ASSIGNMENT: Within the records below is a range that opens at the line with "stack pointer referring" and closes at the line with "after saving registers.". Return that range word for word, both ends included, and only that range.

INPUT MATERIAL:
┄┄┄┄┄┄
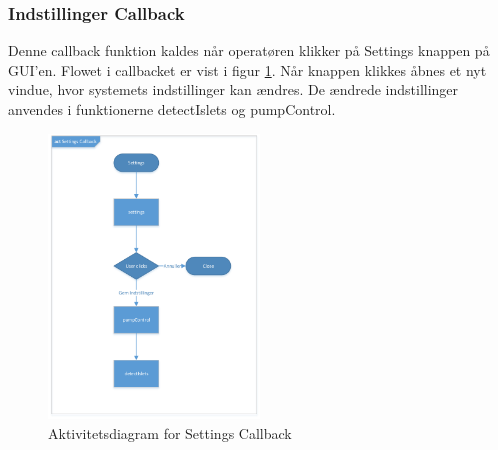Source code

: \subsubsection{Indstillinger Callback}
Denne callback funktion kaldes når operatøren klikker på Settings knappen på GUI'en. Flowet i callbacket er vist i figur \ref{fig:act_settings}. Når knappen klikkes åbnes et nyt vindue, hvor systemets indstillinger kan ændres. De ændrede indstillinger anvendes i funktionerne detectIslets og pumpControl. 
\begin{figure}[H]
	\centering
	\includegraphics[width=0.5\textwidth]{billeder/act_settings-crop.pdf}
	\caption{Aktivitetsdiagram for Settings Callback}
	\label{fig:act_settings}
\end{figure}
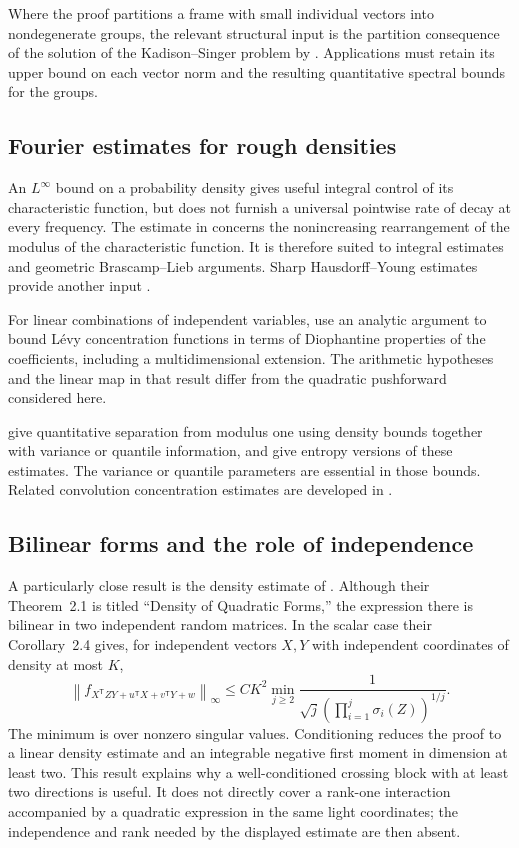 Where the proof partitions a frame with small individual vectors into nondegenerate groups, the relevant structural input is the partition consequence of the solution of the Kadison--Singer problem by \citet{MSS2015}. Applications must retain its upper bound on each vector norm and the resulting quantitative spectral bounds for the groups.

\subsection{Fourier estimates for rough densities}

An $L^\infty$ bound on a probability density gives useful integral control of its characteristic function, but does not furnish a universal pointwise rate of decay at every frequency. The estimate in \citet[Lemma~3.1]{RV2015} concerns the nonincreasing rearrangement of the modulus of the characteristic function. It is therefore suited to integral estimates and geometric Brascamp--Lieb arguments. Sharp Hausdorff--Young estimates provide another input \citep{Beckner1975}.

For linear combinations of independent variables, \citet{FS2007} use an analytic argument to bound L\'evy concentration functions in terms of Diophantine properties of the coefficients, including a multidimensional extension. The arithmetic hypotheses and the linear map in that result differ from the quadratic pushforward considered here.

\citet[Theorems~1--2 and~8]{BCG2012} give quantitative separation from modulus one using density bounds together with variance or quantile information, and give entropy versions of these estimates. The variance or quantile parameters are essential in those bounds. Related convolution concentration estimates are developed in \citet{BC2015}.

\subsection{Bilinear forms and the role of independence}

A particularly close result is the density estimate of \citet[Section~2]{BGKS2024}. Although their Theorem~2.1 is titled ``Density of Quadratic Forms,'' the expression there is bilinear in two independent random matrices. In the scalar case their Corollary~2.4 gives, for independent vectors $X,Y$ with independent coordinates of density at most $K$,
\[
 \left\|f_{X^{\mathsf T}ZY+u^{\mathsf T}X+v^{\mathsf T}Y+w}\right\|_\infty
 \leq C K^2\min_{j\geq2}
 \frac{1}{\sqrt j\left(\prod_{i=1}^j\sigma_i(Z)\right)^{1/j}}.
\]
The minimum is over nonzero singular values. Conditioning reduces the proof to a linear density estimate and an integrable negative first moment in dimension at least two. This result explains why a well-conditioned crossing block with at least two directions is useful. It does not directly cover a rank-one interaction accompanied by a quadratic expression in the same light coordinates; the independence and rank needed by the displayed estimate are then absent.

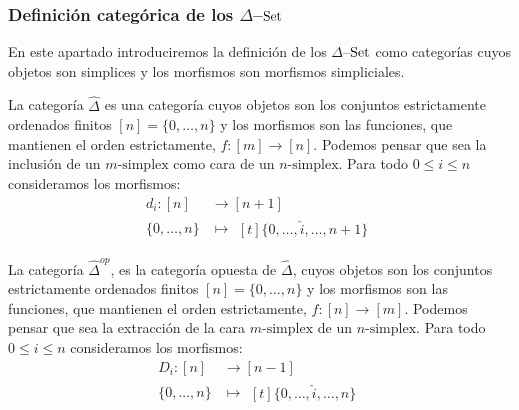 \documentclass[../main.tex]{subfiles}
\begin{document}
\subsubsection{Definici\'on categ\'orica de los $\Delta$--$\mathop{\rm Set}$}
En este apartado introduciremos la definici\'on de los $\Delta$--$\mathop{\rm Set}$ como categor\'ias cuyos objetos son simplices y los morfismos son morfismos simpliciales.
\begin{defi}
    La categor\'ia $\hat{\Delta}$ es una categor\'ia cuyos objetos son los conjuntos estrictamente ordenados finitos $[n] = \{0,\dots,n\}$ y los morfismos son las funciones, que mantienen el orden estrictamente, $f\colon [m] \to [n]$. Podemos pensar que sea la inclusi\'on de un $m\text{-simplex}$ como cara de un $n\text{-simplex}$.
    Para todo $0\le i \le n$ consideramos los morfismos:
    \begin{align*}
        d_i: [n]      & \longrightarrow [n+1] \\
        \{0,\dots,n\} & \longmapsto\!
        \begin{aligned}[t]
            \{0,\dots, \hat{i}, \dots,n+1\}
        \end{aligned}
    \end{align*}
\end{defi}

\begin{defi}
    La categor\'ia $\hat{\Delta}^{op}$, es la categor\'ia opuesta de $\hat{\Delta}$, cuyos objetos son los conjuntos estrictamente ordenados finitos $[n] = \{0,\dots,n\}$ y los morfismos son las funciones, que mantienen el orden estrictamente, $f: [n] \to [m]$. Podemos pensar que sea la extracci\'on de la cara $m\text{-simplex}$ de un $n\text{-simplex}$.
    Para todo $0\le i \le n$ consideramos los morfismos:
    \begin{align*}
        D_i: [n]      & \longrightarrow [n-1] \\
        \{0,\dots,n\} & \longmapsto\!
        \begin{aligned}[t]
            \{0,\dots, \hat{i}, \dots,n\}
        \end{aligned}
    \end{align*}
\end{defi}
\end{document}
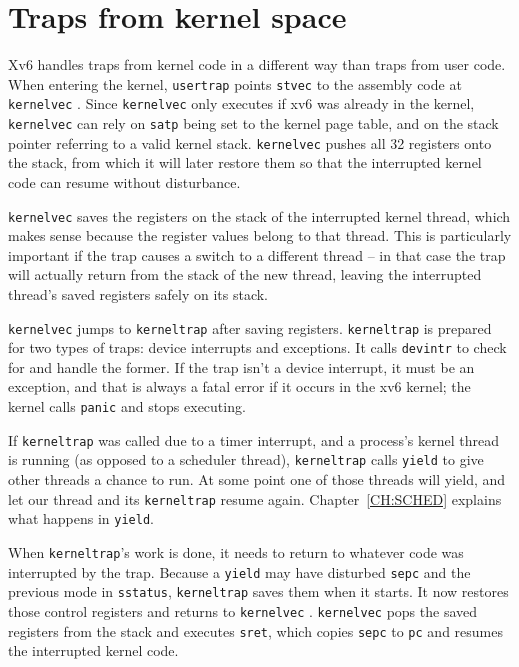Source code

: \section{Traps from kernel space}
\label{s:ktraps}

Xv6 handles traps from kernel code in a different way
than traps from user code.
When entering the kernel, {\tt usertrap} points {\tt stvec}
to the assembly code at {\tt kernelvec}
.
Since {\tt kernelvec} only executes if
xv6 was already in the kernel, {\tt kernelvec} can rely
on {\tt satp} being set to the kernel page table, and on the
stack pointer referring to a valid kernel stack.
{\tt kernelvec} pushes all 32 registers onto the stack,
from which it will later restore them
so that the interrupted
kernel code can resume without disturbance.

{\tt kernelvec} saves the registers on the stack of the interrupted
kernel thread, which makes sense because the register values belong to
that thread. This is particularly important if the trap causes a
switch to a different thread -- in that case the trap will actually
return from the stack of the new thread, leaving the interrupted
thread's saved registers safely on its stack.

{\tt kernelvec} jumps to {\tt kerneltrap}
 after saving registers.
{\tt kerneltrap} is prepared for two types of traps:
device interrupts and exceptions. It calls
{\tt devintr}
to check for and handle the former.
If the trap isn't a device interrupt, it must be an exception,
and that is always a fatal error if it occurs in the xv6 kernel;
the kernel calls \lstinline{panic} and stops executing.

If {\tt kerneltrap} was called due to a timer interrupt, and a
process's kernel thread is running (as opposed to a scheduler thread),
{\tt kerneltrap} calls {\tt yield} to give other threads a chance to
run. At some point one of those threads will yield, and let our thread
and its {\tt kerneltrap} resume again.
Chapter~\ref{CH:SCHED} explains what happens in {\tt yield}.

When {\tt kerneltrap}'s work is done, it needs to return to whatever
code was interrupted by the trap. Because a {\tt yield} may have
disturbed {\tt sepc} and the previous mode in {\tt sstatus},
{\tt kerneltrap} saves them when it starts. It now restores those
control registers and returns to {\tt kernelvec}
.
{\tt kernelvec} pops the saved registers from the stack and
executes {\tt sret}, which copies {\tt sepc} to {\tt pc}
and resumes the interrupted kernel code.

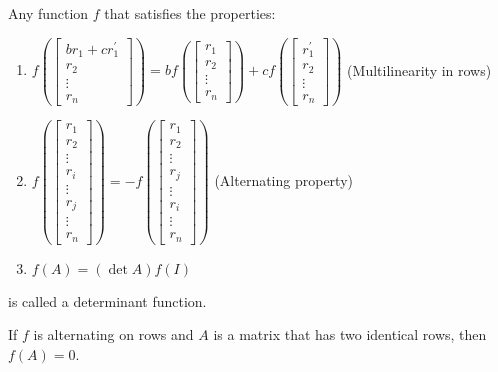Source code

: \documentclass[11pt]{report}
\begin{document}
\begin{definition}
    Any function $f$ that satisfies the properties:
    \begin{enumerate}
        \item $f\left(\begin{bmatrix}
            br_1 + cr_1^\prime \\ r_2 \\ \vdots \\ r_n
        \end{bmatrix}\right) = bf\left(\begin{bmatrix}
            r_1 \\ r_2 \\ \vdots \\ r_n
        \end{bmatrix}\right) + cf\left(\begin{bmatrix}
            r_1^\prime \\ r_2 \\ \vdots \\ r_n
        \end{bmatrix}\right)$ (Multilinearity in rows)
        
        \item $f\left(\begin{bmatrix}
            r_1 \\ r_2 \\ \vdots \\ r_i \\ \vdots \\ r_j \\ \vdots \\ r_n
        \end{bmatrix}\right) = -f\left(\begin{bmatrix}
            r_1 \\ r_2 \\ \vdots \\ r_j \\ \vdots \\ r_i \\ \vdots \\ r_n
        \end{bmatrix}\right)$ (Alternating property)
        
        \item $f(A) = (\det A )f(I)$
    \end{enumerate}
    is called a determinant function.
\end{definition}
\begin{theorem}
    If $f$ is alternating on rows and $A$ is a matrix that has two identical rows, then $f(A) = 0$.
\end{theorem}
\end{document}

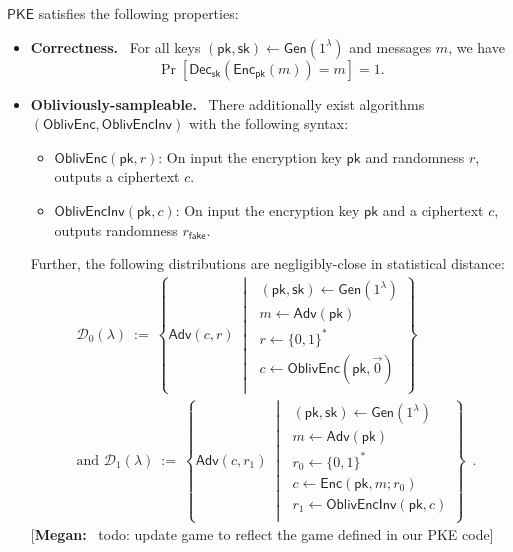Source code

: \documentclass[11pt,letterpaper]{article}
\renewcommand{\emph}[1]{\textbf{#1}~}
\newcommand{\authnote}[2]{[{\color{red}\textbf{#1:}}~{\color{blue} #2}]}
\newcommand{\authnote}[2]{}
\newcommand{\megan}[1]{\authnote{Megan}{#1}}
\theoremstyle{plain} %
\theoremstyle{definition} %
\theoremstyle{remark} %
\newcommand{\eqdef}{\ {:=} \ }
\newcommand{\SecParam}{\lambda}
\newcommand{\PKE}{\mathsf{PKE}}
\newcommand{\Gen}{\mathsf{Gen}}
\newcommand{\Enc}{\mathsf{Enc}}
\newcommand{\OblivEnc}{\mathsf{OblivEnc}}
\newcommand{\OblivEncInv}{\mathsf{OblivEncInv}}
\newcommand{\Dec}{\mathsf{Dec}}
\newcommand{\EncKey}{\mathsf{pk}}
\newcommand{\DecKey}{\mathsf{sk}}
\newcommand{\Msg}{m}
\newcommand{\Ciphertext}{c}
\newcommand{\Rand}{r}
\newcommand{\FakeRand}{r_{\mathsf{fake}}}
\newcommand{\Distribution}{\mathcal{D}}
\newcommand{\Adversary}{{\mathsf{Adv}}} %
\newcommand{\pST}{\; \middle| \;}
\newcommand{\Bits}{\{0,1\}}
\begin{document}
$\PKE$ satisfies the following properties:
\begin{itemize}
    \item \emph{Correctness.} For all keys $(\EncKey, \DecKey) \gets \Gen(1^{\SecParam})$ and messages $\Msg$, we have
    \[ \Pr[ \Dec_{\DecKey} (\Enc_{\EncKey} (\Msg)) = \Msg ] = 1. \]

    \item \emph{Obliviously-sampleable.} There additionally exist algorithms $(\OblivEnc, \OblivEncInv)$ with the following syntax:
    \begin{itemize}
    	\item $\OblivEnc(\EncKey,\Rand)$: On input the encryption key $\EncKey$ and randomness $\Rand$, outputs a ciphertext $\Ciphertext$.
    	\item $\OblivEncInv(\EncKey,\Ciphertext)$: On input the encryption key $\EncKey$ and a ciphertext $\Ciphertext$, outputs randomness $\FakeRand$.
    \end{itemize}

    Further, the following distributions are negligibly-close in statistical distance:
    \begin{align*}
		&\Distribution_0(\SecParam) \eqdef \left\{
		\Adversary(\Ciphertext,\Rand)
		\pST
		\begin{array}{r}
            (\EncKey,\DecKey)\gets \Gen(1^\SecParam)\\
			\Msg \gets \Adversary(\EncKey)\\
            \Rand \gets \Bits^{*}\\
			\Ciphertext \gets \OblivEnc(\EncKey,\vec{0})\\
		\end{array}
		\right\} \\
		&\text{and } \Distribution_1(\SecParam) \eqdef \left\{
		\Adversary(\Ciphertext,\Rand_1)
		\pST
		\begin{array}{r}
            (\EncKey,\DecKey)\gets \Gen(1^\SecParam)\\
            \Msg \gets \Adversary(\EncKey)\\
            \Rand_0 \gets \Bits^{*}\\
            \Ciphertext \gets \Enc(\EncKey,\Msg;\Rand_0)\\
			\Rand_1 \gets \OblivEncInv(\EncKey,\Ciphertext)\\
		\end{array}
		\right\} \enspace.
	\end{align*}
    \megan{todo: update game to reflect the game defined in our PKE code}
\end{itemize}
\end{document}
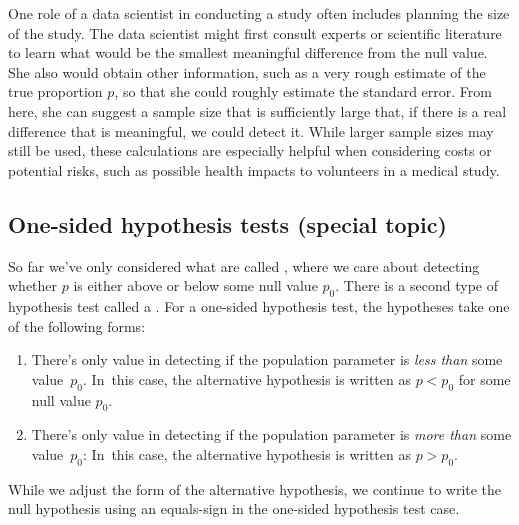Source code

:
One role of a data scientist in conducting a study often
includes planning the size of the study.
The data scientist might first consult experts or scientific
literature to learn what would be the smallest meaningful
difference from the null value.
She also would obtain other information,
such as a very rough estimate of the true proportion $p$,
so that she could roughly estimate the standard error.
From here, she can suggest a sample size that is sufficiently
large that, if there is a real difference that is meaningful,
we could detect it.
While larger sample sizes may still be used,
these calculations are especially helpful when considering
costs or potential risks, such as possible health impacts
to volunteers in a medical study.


\D{\newpage}

\subsection{One-sided hypothesis tests (special topic)}

So far we've only considered what are called , where we care about detecting whether $p$
is either above or below some null value $p_0$.
There is a second type of hypothesis test called a
.
For a one-sided hypothesis test,
the hypotheses take one of the following forms:
\begin{enumerate}
\item There's only value in detecting if the population
    parameter is \emph{less than} some value~$p_0$.
    In~this case, the alternative hypothesis is written
    as $p < p_0$ for some null value $p_0$.
\item There's only value in detecting if the population
    parameter is \emph{more than} some value~$p_0$:
    In~this case, the alternative hypothesis is written
    as $p > p_0$.
\end{enumerate}
While we adjust the form of the alternative hypothesis,
we continue to write the null hypothesis using an equals-sign
in the one-sided hypothesis test case.

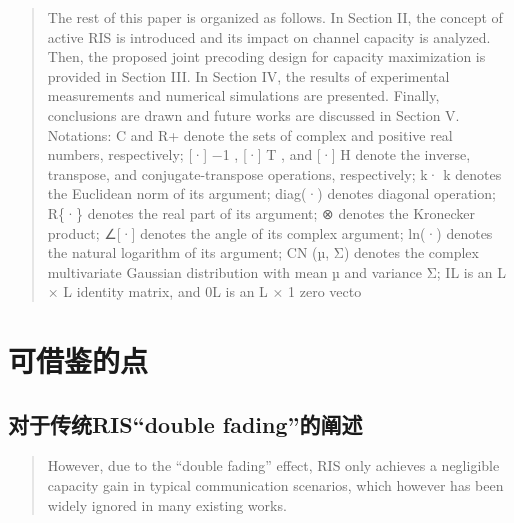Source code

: \documentclass[UTF8]{ctexart}
\begin{document}
\begin{quote}
The rest of this paper is organized as follows. In Section II, the
concept of active RIS is introduced and its impact on channel capacity
is analyzed. Then, the proposed joint precoding design for capacity
maximization is provided in Section III. In Section IV, the results of
experimental measurements and numerical simulations are presented.
Finally, conclusions are drawn and future works are discussed in Section
V. Notations: C and R+ denote the sets of complex and positive real
numbers, respectively; {[}·{]} −1 , {[}·{]} T , and {[}·{]} H denote the
inverse, transpose, and conjugate-transpose operations, respectively; k·
k denotes the Euclidean norm of its argument; diag(·) denotes diagonal
operation; R\{·\} denotes the real part of its argument; ⊗ denotes the
Kronecker product; ∠{[}·{]} denotes the angle of its complex argument;
ln(·) denotes the natural logarithm of its argument; CN (µ, Σ) denotes
the complex multivariate Gaussian distribution with mean µ and variance
Σ; IL is an L × L identity matrix, and 0L is an L × 1 zero vecto
\end{quote}

    \hypertarget{ux53efux501fux9274ux7684ux70b9}{%
\section{可借鉴的点}\label{ux53efux501fux9274ux7684ux70b9}}

\hypertarget{ux5bf9ux4e8eux4f20ux7edfrisdouble-fadingux7684ux9610ux8ff0}{%
\subsection{对于传统RIS``double
fading''的阐述}\label{ux5bf9ux4e8eux4f20ux7edfrisdouble-fadingux7684ux9610ux8ff0}}

\begin{quote}
However, due to the ``double fading'' effect, RIS only achieves a
negligible capacity gain in typical communication scenarios, which
however has been widely ignored in many existing works.
\end{quote}
\end{document}
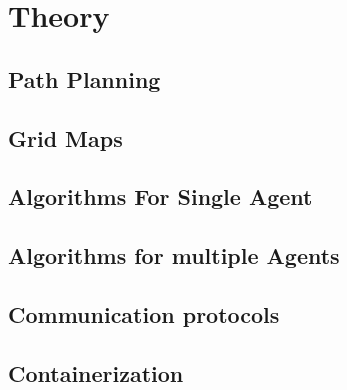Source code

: \chapter{Theory}

\section{Path Planning}


\section{Grid Maps}


\section{Algorithms For Single Agent}


\section{Algorithms for multiple Agents}


\section{Communication protocols}


\section{Containerization}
┄┄┄┄┄┄
FINISHED EXERCISE:
stack pointer referring to a valid kernel stack.
{\tt kernelvec} pushes all 32 registers onto the stack,
from which it will later restore them
so that the interrupted
kernel code can resume without disturbance.

{\tt kernelvec} saves the registers on the stack of the interrupted
kernel thread, which makes sense because the register values belong to
that thread. This is particularly important if the trap causes a
switch to a different thread -- in that case the trap will actually
return from the stack of the new thread, leaving the interrupted
thread's saved registers safely on its stack.

{\tt kernelvec} jumps to {\tt kerneltrap}
 after saving registers.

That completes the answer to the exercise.